16.10.2019

Brot für den Tag 46

Es ist furchtbar, in die Hände des lebendigen Gottes zu fallen (Hebr 10,31)

Donnerstag 26.5.1994

Die Urkirche hatte eine sehr strenge Auffassung von Buße. Es gab keinen Christen, der bei schlechten Taten gedacht hätte: „Das kann ich ja wieder beichten.“ Erst zögernd praktizierte die Kirche die Beichte, anfangs nur einmal im Leben. Wer dann noch einmal schwer sündigte, fiel dem Gericht Gottes anheim.
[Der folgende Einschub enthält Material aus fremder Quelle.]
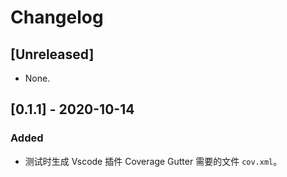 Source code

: # Changelog

## [Unreleased]

- None.

## [0.1.1] - 2020-10-14

### Added

- 测试时生成 Vscode 插件 Coverage Gutter 需要的文件 `cov.xml`。
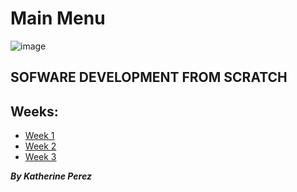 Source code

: # Main Menu 

![image](https://user-images.githubusercontent.com/86013814/166605776-68c2b754-9143-485d-8bb4-6645c10316d0.png)

## SOFWARE DEVELOPMENT FROM SCRATCH

## Weeks:

- [Week 1](https://github.com/kathe92/core-code-from-scratch-readme/tree/main/WEEK-1)
- [Week 2](https://github.com/kathe92/core-code-from-scratch-readme/tree/main/WEEK-2)
- [Week 3](https://github.com/kathe92/core-code-from-scratch-readme/tree/main/WEEK-3)

***By Katherine Perez***
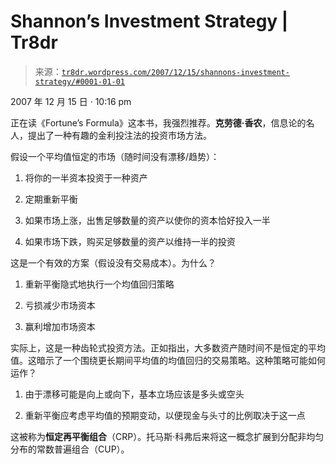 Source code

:<!--yml

分类：未分类

日期：2024-05-18 15:40:46

-->

# Shannon’s Investment Strategy | Tr8dr

> 来源：[`tr8dr.wordpress.com/2007/12/15/shannons-investment-strategy/#0001-01-01`](https://tr8dr.wordpress.com/2007/12/15/shannons-investment-strategy/#0001-01-01)

2007 年 12 月 15 日 · 10:16 pm

正在读《Fortune’s Formula》这本书，我强烈推荐。**克劳德·香农**，信息论的名人，提出了一种有趣的金利投注法的投资市场方法。

假设一个平均值恒定的市场（随时间没有漂移/趋势）：

1.  将你的一半资本投资于一种资产

1.  定期重新平衡

1.  如果市场上涨，出售足够数量的资产以使你的资本恰好投入一半

1.  如果市场下跌，购买足够数量的资产以维持一半的投资

这是一个有效的方案（假设没有交易成本）。为什么？

1.  重新平衡隐式地执行一个均值回归策略

1.  亏损减少市场资本

1.  赢利增加市场资本

实际上，这是一种齿轮式投资方法。正如指出，大多数资产随时间不是恒定的平均值。这暗示了一个围绕更长期间平均值的均值回归的交易策略。这种策略可能如何运作？

1.  由于漂移可能是向上或向下，基本立场应该是多头或空头

1.  重新平衡应考虑平均值的预期变动，以便现金与头寸的比例取决于这一点

这被称为**恒定再平衡组合**（CRP）。托马斯·科弗后来将这一概念扩展到分配非均匀分布的常数普遍组合（CUP）。
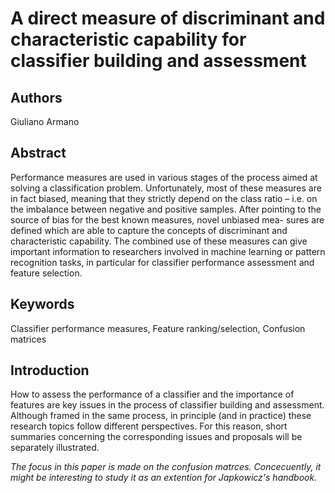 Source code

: # A direct measure of discriminant and characteristic capability for classifier building and assessment

## Authors

Giuliano Armano

## Abstract

Performance measures are used in various stages of the process aimed at solving a classification problem. 
Unfortunately, most of these measures are in fact biased, meaning that they strictly depend on the class ratio – i.e. on the imbalance between negative and positive samples. 
After pointing to the source of bias for the best known measures, novel unbiased mea- sures are defined which are able to capture the concepts of discriminant and characteristic capability. 
The combined use of these measures can give important information to researchers involved in machine learning or pattern recognition tasks, in particular for classifier performance assessment and feature selection.

## Keywords

Classifier performance measures, Feature ranking/selection, Confusion matrices

## Introduction

How to assess the performance of a classifier and the importance of features are key issues in the process of classifier building and assessment. 
Although framed in the same process, in principle (and in practice) these research topics follow different perspectives. 
For this reason, short summaries concerning the corresponding issues and proposals will be separately illustrated.

*The focus in this paper is made on the confusion matrces.*
*Concecuently, it might be interesting to study it as an extention for Japkowicz's handbook.*
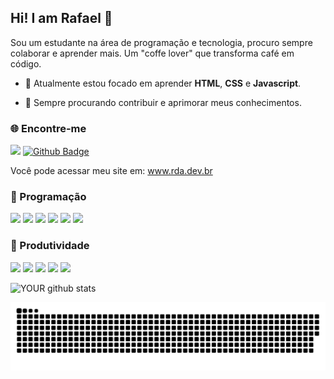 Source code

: ## Hi! I am Rafael 👋
Sou um estudante na área de programação e tecnologia, procuro sempre colaborar e aprender mais. 
Um "coffe lover" que transforma café em código.

- 🌱 Atualmente estou focado em aprender **HTML**, **CSS** e **Javascript**.

- 🔭 Sempre procurando contribuir e aprimorar meus conhecimentos.

### 🌐 Encontre-me
[<img src="https://img.shields.io/badge/linkedin-%230077B5.svg?&style=for-the-badge&logo=linkedin&logoColor=white" />](https://www.linkedin.com/in/rdadev/)
[![Github Badge](https://img.shields.io/badge/-Github-000?style=for-the-badge&logo=Github&logoColor=white&link=rdadev)](rdadev)

Você pode acessar meu site em: <a href="https://rda.dev.br" target="_blank" rel="noopener noreferrer">www.rda.dev.br</a>

### 🚀 Programação
<img src="https://img.shields.io/badge/HTML-239120?style=for-the-badge&logo=html5&logoColor=white" /> <img src="https://img.shields.io/badge/CSS3-1572B6?style=for-the-badge&logo=css3&logoColor=white" /> <img src="https://img.shields.io/badge/Python-14354C?style=for-the-badge&logo=python&logoColor=white" /> <img src="https://img.shields.io/badge/MySQL-00000F?style=for-the-badge&logo=mysql&logoColor=white" /> <img src="https://img.shields.io/badge/Javascript-008000?style=for-the-badge&logo=javascript&logoColor=white" /> <img src="https://img.shields.io/badge/php-4682B4?style=for-the-badge&logo=php&logoColor=white" />

### 📠 Produtividade
<img src="https://img.shields.io/badge/Trello-blue?style=for-the-badge&logo=trello&logoColor=white" /> <img src="https://img.shields.io/badge/Microsoft_Excel-217346?style=for-the-badge&logo=microsoft-excel&logoColor=white" /> <img src="https://img.shields.io/badge/Microsoft_PowerPoint-B7472A?style=for-the-badge&logo=microsoft-powerpoint&logoColor=white" /> <img src="https://img.shields.io/badge/Microsoft_Word-2B579A?style=for-the-badge&logo=microsoft-word&logoColor=white" /> <img src="https://img.shields.io/badge/Microsoft_Teams-191970?style=for-the-badge&logo=microsoft-teams&logoColor=white" />

![YOUR github stats](https://github-readme-stats.vercel.app/api?username=rdadev&show_icons=true&theme=tokyonight&locale=pt-br)

<picture>
  <source media="(prefers-color-scheme: dark)" srcset="https://raw.githubusercontent.com/rdadev/rdadev/output/github-contribution-grid-snake-dark.svg">
  <source media="(prefers-color-scheme: light)" srcset="https://raw.githubusercontent.com/rdadev/rdadev/output/github-contribution-grid-snake.svg">
  <img alt="github contribution grid snake animation" src="https://raw.githubusercontent.com/rdadev/rdadev/output/github-contribution-grid-snake.svg">
</picture>
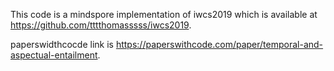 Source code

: This code is a mindspore implementation of iwcs2019 which is available at https://github.com/tttthomasssss/iwcs2019.

paperswidthcocde link is https://paperswithcode.com/paper/temporal-and-aspectual-entailment. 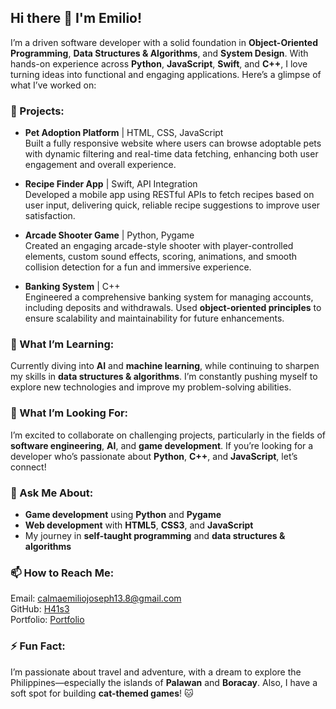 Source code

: ## Hi there 👋 I'm Emilio!

I’m a driven software developer with a solid foundation in **Object-Oriented Programming**, **Data Structures & Algorithms**, and **System Design**. With hands-on experience across **Python**, **JavaScript**, **Swift**, and **C++**, I love turning ideas into functional and engaging applications. Here’s a glimpse of what I’ve worked on:

### 🔧 Projects:
- **Pet Adoption Platform** | HTML, CSS, JavaScript  
  Built a fully responsive website where users can browse adoptable pets with dynamic filtering and real-time data fetching, enhancing both user engagement and overall experience.
  
- **Recipe Finder App** | Swift, API Integration  
  Developed a mobile app using RESTful APIs to fetch recipes based on user input, delivering quick, reliable recipe suggestions to improve user satisfaction.

- **Arcade Shooter Game** | Python, Pygame  
  Created an engaging arcade-style shooter with player-controlled elements, custom sound effects, scoring, animations, and smooth collision detection for a fun and immersive experience.

- **Banking System** | C++  
  Engineered a comprehensive banking system for managing accounts, including deposits and withdrawals. Used **object-oriented principles** to ensure scalability and maintainability for future enhancements.

### 🌱 What I’m Learning:
Currently diving into **AI** and **machine learning**, while continuing to sharpen my skills in **data structures & algorithms**. I’m constantly pushing myself to explore new technologies and improve my problem-solving abilities.

### 🤝 What I’m Looking For:
I’m excited to collaborate on challenging projects, particularly in the fields of **software engineering**, **AI**, and **game development**. If you’re looking for a developer who’s passionate about **Python**, **C++**, and **JavaScript**, let’s connect!

### 💬 Ask Me About:
- **Game development** using **Python** and **Pygame**
- **Web development** with **HTML5**, **CSS3**, and **JavaScript**
- My journey in **self-taught programming** and **data structures & algorithms**

### 📫 How to Reach Me:
Email: calmaemiliojoseph13.8@gmail.com  
GitHub: [H41s3](https://github.com/H41s3)  
Portfolio: [Portfolio](https://bit.ly/3Zre6zy)

### ⚡ Fun Fact:
I’m passionate about travel and adventure, with a dream to explore the Philippines—especially the islands of **Palawan** and **Boracay**. Also, I have a soft spot for building **cat-themed games**! 🐱
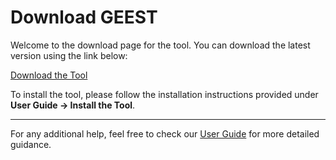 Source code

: # Download GEEST

Welcome to the download page for the tool. You can download the latest version using the link below:

[Download the Tool](https://raw.githubusercontent.com/kartoza/GEEST2/release/docs/repository/plugins.xml)

To install the tool, please follow the installation instructions provided under **User Guide -> Install the Tool**.

---

For any additional help, feel free to check our [User Guide](https://github.com/elbeejay/draft-docs/blob/a98b79d90c6d2bdb3860ed669cfa33202ae4cde2/docs/userguide/install.md) for more detailed guidance.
Mit dem Hinweis auf das Gericht sollte mit Nachdruck auf die Tragweite der Sünde hingewiesen werden und darauf, daß jeder lebende Mensch von der furchtbaren Möglichkeit und der Gefahr der Hölle bedroht ist.

Aus der Warnung vor einer ewigen Verderbnis ist im Laufe der Zeit eine realistische Vorstellung von der Hölle entstanden, verbunden mit dem Wissen, wer dort alles große Pein erleidet. Dichter wie Dante Alighieri haben es drastisch beschrieben, und Maler wie Hieronymus Bosch haben uns die Qualen der Sünden schauderhaft vor Augen gestellt; die Besucher von gotischen Kathedralen sehen bei jedem Betreten der Kirche den Höllenrachen und die Schar derer, die dort hineinwandern. Die Furcht vor dem strafenden Gott und der Hölle war stärker als der Glaube an die Frohe Botschaft von der Erlösung durch Jesus Christus.
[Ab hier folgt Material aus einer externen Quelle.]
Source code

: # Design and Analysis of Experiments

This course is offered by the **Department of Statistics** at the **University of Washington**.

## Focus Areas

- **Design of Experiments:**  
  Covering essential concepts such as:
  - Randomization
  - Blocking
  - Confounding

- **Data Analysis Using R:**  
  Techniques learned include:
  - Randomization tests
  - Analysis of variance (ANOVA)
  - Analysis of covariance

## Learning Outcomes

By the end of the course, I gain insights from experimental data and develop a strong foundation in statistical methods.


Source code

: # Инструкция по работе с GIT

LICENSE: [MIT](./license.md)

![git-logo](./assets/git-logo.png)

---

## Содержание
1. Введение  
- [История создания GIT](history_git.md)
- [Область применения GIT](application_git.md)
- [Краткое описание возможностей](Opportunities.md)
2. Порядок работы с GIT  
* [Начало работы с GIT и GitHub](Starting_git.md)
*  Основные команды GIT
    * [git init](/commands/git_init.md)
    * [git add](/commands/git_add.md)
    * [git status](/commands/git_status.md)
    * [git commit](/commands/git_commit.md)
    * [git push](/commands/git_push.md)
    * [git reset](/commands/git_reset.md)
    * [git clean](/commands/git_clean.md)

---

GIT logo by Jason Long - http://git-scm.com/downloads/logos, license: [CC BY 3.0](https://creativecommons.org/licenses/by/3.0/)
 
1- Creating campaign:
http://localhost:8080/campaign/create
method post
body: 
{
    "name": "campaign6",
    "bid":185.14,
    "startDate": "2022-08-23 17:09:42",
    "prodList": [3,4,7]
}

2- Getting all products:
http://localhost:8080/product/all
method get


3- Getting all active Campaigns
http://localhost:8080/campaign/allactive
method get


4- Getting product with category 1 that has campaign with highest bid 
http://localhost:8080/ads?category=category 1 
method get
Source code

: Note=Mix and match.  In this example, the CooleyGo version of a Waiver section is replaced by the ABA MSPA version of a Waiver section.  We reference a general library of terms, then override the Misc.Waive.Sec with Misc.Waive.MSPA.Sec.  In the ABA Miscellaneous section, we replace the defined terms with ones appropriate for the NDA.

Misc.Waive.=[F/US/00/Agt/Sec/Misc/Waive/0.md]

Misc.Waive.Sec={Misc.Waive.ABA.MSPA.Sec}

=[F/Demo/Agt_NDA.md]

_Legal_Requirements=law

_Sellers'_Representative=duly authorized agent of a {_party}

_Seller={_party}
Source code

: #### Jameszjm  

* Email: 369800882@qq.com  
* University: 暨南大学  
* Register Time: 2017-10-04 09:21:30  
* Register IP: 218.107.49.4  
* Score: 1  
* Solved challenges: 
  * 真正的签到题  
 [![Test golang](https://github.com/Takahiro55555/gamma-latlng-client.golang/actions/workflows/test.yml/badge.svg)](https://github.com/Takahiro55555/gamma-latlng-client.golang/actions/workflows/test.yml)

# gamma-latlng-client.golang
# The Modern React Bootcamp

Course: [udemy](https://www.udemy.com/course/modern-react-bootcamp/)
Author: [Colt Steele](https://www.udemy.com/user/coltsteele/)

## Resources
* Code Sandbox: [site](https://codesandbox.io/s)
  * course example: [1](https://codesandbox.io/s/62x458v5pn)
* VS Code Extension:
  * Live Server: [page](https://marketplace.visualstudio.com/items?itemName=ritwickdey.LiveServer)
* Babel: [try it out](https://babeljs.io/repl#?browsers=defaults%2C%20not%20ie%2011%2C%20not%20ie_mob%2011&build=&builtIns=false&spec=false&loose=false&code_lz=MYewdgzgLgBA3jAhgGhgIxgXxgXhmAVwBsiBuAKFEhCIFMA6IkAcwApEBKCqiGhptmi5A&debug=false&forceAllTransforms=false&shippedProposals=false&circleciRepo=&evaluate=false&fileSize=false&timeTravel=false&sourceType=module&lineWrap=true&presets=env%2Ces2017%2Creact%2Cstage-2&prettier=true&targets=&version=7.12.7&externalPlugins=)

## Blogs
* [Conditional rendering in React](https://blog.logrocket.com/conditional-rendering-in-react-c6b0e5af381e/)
Voll Zuversicht dürfen wir aber die Worte aus dem Mund Jesu hören: „Wer an ihn (Gottes Sohn) glaubt, wird nicht gerichtet; wer nicht glaubt, ist schon gerichtet, weil er an den Namen des einzigen Sohnes Gottes nicht geglaubt hat“ (Joh 3,18). Wir haben also unser Gericht gleichsam selbst in der Hand, unser Unglaube richtet uns selbst und Gott stimmt dem zu.
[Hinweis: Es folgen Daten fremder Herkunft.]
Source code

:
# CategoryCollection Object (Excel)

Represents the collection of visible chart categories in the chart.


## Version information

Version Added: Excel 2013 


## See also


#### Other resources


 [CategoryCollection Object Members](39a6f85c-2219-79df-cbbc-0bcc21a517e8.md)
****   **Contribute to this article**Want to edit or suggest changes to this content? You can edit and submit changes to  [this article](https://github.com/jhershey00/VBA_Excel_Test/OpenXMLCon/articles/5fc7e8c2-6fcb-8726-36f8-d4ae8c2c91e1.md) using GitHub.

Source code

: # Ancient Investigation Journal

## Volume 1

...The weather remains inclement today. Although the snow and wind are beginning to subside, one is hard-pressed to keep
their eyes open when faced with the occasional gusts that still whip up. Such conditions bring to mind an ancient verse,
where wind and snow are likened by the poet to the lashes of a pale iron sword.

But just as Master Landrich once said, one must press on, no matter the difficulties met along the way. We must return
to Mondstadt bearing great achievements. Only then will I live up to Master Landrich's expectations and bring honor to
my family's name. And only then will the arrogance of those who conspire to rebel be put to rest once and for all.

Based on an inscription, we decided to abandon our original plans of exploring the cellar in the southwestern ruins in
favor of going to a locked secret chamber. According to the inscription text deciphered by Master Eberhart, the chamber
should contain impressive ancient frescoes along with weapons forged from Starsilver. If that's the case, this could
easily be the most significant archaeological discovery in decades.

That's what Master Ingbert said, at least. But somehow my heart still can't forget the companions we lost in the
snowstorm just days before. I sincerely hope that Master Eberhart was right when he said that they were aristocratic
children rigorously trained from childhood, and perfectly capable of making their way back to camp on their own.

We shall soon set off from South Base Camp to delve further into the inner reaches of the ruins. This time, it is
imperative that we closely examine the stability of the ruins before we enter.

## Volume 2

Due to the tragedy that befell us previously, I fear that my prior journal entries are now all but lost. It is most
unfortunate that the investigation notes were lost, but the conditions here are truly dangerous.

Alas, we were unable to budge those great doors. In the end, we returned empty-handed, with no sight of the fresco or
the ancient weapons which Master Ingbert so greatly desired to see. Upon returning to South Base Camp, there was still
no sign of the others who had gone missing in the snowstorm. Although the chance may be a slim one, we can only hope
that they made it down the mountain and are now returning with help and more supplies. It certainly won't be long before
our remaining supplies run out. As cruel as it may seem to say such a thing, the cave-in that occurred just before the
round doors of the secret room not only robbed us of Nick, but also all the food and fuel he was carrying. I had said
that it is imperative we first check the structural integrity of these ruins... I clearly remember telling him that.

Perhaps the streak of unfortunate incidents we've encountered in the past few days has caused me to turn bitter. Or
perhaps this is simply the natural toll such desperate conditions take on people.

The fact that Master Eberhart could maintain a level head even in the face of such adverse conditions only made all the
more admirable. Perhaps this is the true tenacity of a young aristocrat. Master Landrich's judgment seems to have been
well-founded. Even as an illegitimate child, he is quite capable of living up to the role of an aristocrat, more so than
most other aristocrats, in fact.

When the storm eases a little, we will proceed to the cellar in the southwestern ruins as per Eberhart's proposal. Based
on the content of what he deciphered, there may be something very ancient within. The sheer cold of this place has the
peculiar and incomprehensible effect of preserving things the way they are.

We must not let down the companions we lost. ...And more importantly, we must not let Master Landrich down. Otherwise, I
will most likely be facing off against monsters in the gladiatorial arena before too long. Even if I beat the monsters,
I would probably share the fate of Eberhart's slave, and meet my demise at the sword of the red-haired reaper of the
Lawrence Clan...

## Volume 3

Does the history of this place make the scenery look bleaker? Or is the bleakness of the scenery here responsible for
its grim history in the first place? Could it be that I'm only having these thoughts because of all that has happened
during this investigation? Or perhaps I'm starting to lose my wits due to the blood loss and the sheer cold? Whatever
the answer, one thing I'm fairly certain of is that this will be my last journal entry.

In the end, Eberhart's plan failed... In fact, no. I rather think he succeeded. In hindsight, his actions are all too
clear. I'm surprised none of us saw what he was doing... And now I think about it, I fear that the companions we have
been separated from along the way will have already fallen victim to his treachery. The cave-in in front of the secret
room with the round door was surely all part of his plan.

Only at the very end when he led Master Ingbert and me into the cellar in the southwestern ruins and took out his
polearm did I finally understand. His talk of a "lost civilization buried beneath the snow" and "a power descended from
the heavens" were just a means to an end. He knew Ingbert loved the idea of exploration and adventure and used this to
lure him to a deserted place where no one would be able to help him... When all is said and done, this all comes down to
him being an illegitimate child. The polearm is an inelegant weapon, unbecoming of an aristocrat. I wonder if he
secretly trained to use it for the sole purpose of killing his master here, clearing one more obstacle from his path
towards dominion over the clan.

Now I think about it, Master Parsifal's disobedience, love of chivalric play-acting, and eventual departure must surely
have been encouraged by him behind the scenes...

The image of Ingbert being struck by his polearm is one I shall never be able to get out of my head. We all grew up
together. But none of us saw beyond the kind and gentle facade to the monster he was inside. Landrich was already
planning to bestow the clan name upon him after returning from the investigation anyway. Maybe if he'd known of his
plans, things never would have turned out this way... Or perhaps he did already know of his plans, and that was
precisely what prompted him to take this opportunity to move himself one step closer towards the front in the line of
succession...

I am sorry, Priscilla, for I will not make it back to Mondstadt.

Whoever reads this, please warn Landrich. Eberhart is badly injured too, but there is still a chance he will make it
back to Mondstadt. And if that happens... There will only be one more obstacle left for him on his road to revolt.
Ich lebe von der Hoffnung, daß ich meinen Unglauben in meinem irdischen Leben immer wieder rechtzeitig erkenne, mich bekehren und Buße tun kann, und ich lebe von der Hoffnung, daß ich in meiner Todesstunde die Gnade bekomme, mich in vollem Vertrauen der Barmherzigkeit Gottes anvertrauen zu können. Ich lebe mit der Einsicht, daß mein Leben scheitern kann, so daß ich dauernd wachsam sein muß; aber ich lebe von der Hoffnung, daß Jesus immer wieder die Hölle leer liebt.

Gebet:
Gott, „dein Gericht ist tief wie das Meer“, aber noch tiefer ist deine Liebe; laß mich aus dieser Liebe leben.